**PROBLEM DETAILS:** Only an exact copy of every record counts as an answer.

Collected data

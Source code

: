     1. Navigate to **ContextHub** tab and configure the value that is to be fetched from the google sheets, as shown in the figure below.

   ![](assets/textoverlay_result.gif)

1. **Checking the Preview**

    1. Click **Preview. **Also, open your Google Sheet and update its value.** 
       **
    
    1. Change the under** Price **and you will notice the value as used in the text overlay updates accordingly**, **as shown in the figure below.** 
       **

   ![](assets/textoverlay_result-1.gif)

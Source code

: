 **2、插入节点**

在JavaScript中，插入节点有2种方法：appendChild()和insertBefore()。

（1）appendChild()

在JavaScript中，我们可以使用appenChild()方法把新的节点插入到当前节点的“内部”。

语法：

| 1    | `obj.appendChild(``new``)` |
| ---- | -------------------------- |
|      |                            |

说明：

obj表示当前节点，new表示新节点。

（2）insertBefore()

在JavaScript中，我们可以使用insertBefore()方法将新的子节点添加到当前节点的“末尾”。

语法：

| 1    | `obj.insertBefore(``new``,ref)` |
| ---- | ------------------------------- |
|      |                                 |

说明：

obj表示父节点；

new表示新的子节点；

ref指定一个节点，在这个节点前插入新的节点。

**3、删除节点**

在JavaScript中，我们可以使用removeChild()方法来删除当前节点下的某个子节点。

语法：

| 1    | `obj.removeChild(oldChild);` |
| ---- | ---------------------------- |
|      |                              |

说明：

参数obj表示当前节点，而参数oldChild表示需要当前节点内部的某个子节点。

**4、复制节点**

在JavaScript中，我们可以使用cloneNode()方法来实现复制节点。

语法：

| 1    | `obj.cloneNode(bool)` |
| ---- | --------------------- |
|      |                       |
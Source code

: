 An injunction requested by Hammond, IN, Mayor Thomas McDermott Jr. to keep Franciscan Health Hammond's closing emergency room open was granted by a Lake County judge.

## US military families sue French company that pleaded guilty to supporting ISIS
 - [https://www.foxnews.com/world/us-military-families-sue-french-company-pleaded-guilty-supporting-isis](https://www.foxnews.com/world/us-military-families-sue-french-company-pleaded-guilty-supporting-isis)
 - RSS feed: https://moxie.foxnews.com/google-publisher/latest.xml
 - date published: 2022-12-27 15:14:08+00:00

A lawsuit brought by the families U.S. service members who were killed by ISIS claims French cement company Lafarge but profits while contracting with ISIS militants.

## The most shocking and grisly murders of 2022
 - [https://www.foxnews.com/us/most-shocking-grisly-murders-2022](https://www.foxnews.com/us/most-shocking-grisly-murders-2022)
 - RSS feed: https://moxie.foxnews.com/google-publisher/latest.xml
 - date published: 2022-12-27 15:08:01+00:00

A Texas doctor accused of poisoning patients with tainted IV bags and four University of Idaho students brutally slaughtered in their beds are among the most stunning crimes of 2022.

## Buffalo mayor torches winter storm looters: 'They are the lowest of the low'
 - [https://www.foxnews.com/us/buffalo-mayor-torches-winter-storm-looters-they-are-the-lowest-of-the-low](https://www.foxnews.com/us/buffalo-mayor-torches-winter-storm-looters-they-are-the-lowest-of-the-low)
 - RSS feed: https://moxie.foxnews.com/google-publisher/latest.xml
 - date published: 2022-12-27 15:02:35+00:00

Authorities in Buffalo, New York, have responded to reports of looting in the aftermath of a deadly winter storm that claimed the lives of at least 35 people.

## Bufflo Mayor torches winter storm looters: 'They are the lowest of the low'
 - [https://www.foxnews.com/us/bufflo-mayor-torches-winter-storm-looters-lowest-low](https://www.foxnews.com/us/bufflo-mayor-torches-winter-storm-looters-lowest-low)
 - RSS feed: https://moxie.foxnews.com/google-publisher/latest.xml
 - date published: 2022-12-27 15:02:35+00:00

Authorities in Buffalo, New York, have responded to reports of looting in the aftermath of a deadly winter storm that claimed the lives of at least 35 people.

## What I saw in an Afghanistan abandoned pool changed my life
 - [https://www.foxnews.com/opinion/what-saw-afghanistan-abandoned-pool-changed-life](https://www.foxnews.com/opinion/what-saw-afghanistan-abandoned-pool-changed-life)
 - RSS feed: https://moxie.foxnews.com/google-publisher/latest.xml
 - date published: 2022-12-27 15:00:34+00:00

**TASK RESULT:**
Source code

:     1. Navigate to **ContextHub** tab and configure the value that is to be fetched from the google sheets, as shown in the figure below.

   ![](assets/textoverlay_result.gif)

1. **Checking the Preview**

    1. Click **Preview. **Also, open your Google Sheet and update its value.** 
       **
    
    1. Change the under** Price **and you will notice the value as used in the text overlay updates accordingly**, **as shown in the figure below.** 
       **

   ![](assets/textoverlay_result-1.gif)

Source code

: **2、插入节点**

在JavaScript中，插入节点有2种方法：appendChild()和insertBefore()。

（1）appendChild()

在JavaScript中，我们可以使用appenChild()方法把新的节点插入到当前节点的“内部”。

语法：

| 1    | `obj.appendChild(``new``)` |
| ---- | -------------------------- |
|      |                            |

说明：

obj表示当前节点，new表示新节点。

（2）insertBefore()

在JavaScript中，我们可以使用insertBefore()方法将新的子节点添加到当前节点的“末尾”。

语法：

| 1    | `obj.insertBefore(``new``,ref)` |
| ---- | ------------------------------- |
|      |                                 |

说明：

obj表示父节点；

new表示新的子节点；

ref指定一个节点，在这个节点前插入新的节点。

**3、删除节点**

在JavaScript中，我们可以使用removeChild()方法来删除当前节点下的某个子节点。

语法：

| 1    | `obj.removeChild(oldChild);` |
| ---- | ---------------------------- |
|      |                              |

说明：

参数obj表示当前节点，而参数oldChild表示需要当前节点内部的某个子节点。

**4、复制节点**

在JavaScript中，我们可以使用cloneNode()方法来实现复制节点。

语法：

| 1    | `obj.cloneNode(bool)` |
| ---- | --------------------- |
|      |                       |
Source code

: An injunction requested by Hammond, IN, Mayor Thomas McDermott Jr. to keep Franciscan Health Hammond's closing emergency room open was granted by a Lake County judge.

## US military families sue French company that pleaded guilty to supporting ISIS
 - [https://www.foxnews.com/world/us-military-families-sue-french-company-pleaded-guilty-supporting-isis](https://www.foxnews.com/world/us-military-families-sue-french-company-pleaded-guilty-supporting-isis)
 - RSS feed: https://moxie.foxnews.com/google-publisher/latest.xml
 - date published: 2022-12-27 15:14:08+00:00

A lawsuit brought by the families U.S. service members who were killed by ISIS claims French cement company Lafarge but profits while contracting with ISIS militants.

## The most shocking and grisly murders of 2022
 - [https://www.foxnews.com/us/most-shocking-grisly-murders-2022](https://www.foxnews.com/us/most-shocking-grisly-murders-2022)
 - RSS feed: https://moxie.foxnews.com/google-publisher/latest.xml
 - date published: 2022-12-27 15:08:01+00:00

A Texas doctor accused of poisoning patients with tainted IV bags and four University of Idaho students brutally slaughtered in their beds are among the most stunning crimes of 2022.

## Buffalo mayor torches winter storm looters: 'They are the lowest of the low'
 - [https://www.foxnews.com/us/buffalo-mayor-torches-winter-storm-looters-they-are-the-lowest-of-the-low](https://www.foxnews.com/us/buffalo-mayor-torches-winter-storm-looters-they-are-the-lowest-of-the-low)
 - RSS feed: https://moxie.foxnews.com/google-publisher/latest.xml
 - date published: 2022-12-27 15:02:35+00:00

Authorities in Buffalo, New York, have responded to reports of looting in the aftermath of a deadly winter storm that claimed the lives of at least 35 people.

## Bufflo Mayor torches winter storm looters: 'They are the lowest of the low'
 - [https://www.foxnews.com/us/bufflo-mayor-torches-winter-storm-looters-lowest-low](https://www.foxnews.com/us/bufflo-mayor-torches-winter-storm-looters-lowest-low)
 - RSS feed: https://moxie.foxnews.com/google-publisher/latest.xml
 - date published: 2022-12-27 15:02:35+00:00

Authorities in Buffalo, New York, have responded to reports of looting in the aftermath of a deadly winter storm that claimed the lives of at least 35 people.

## What I saw in an Afghanistan abandoned pool changed my life
 - [https://www.foxnews.com/opinion/what-saw-afghanistan-abandoned-pool-changed-life](https://www.foxnews.com/opinion/what-saw-afghanistan-abandoned-pool-changed-life)
 - RSS feed: https://moxie.foxnews.com/google-publisher/latest.xml
 - date published: 2022-12-27 15:00:34+00:00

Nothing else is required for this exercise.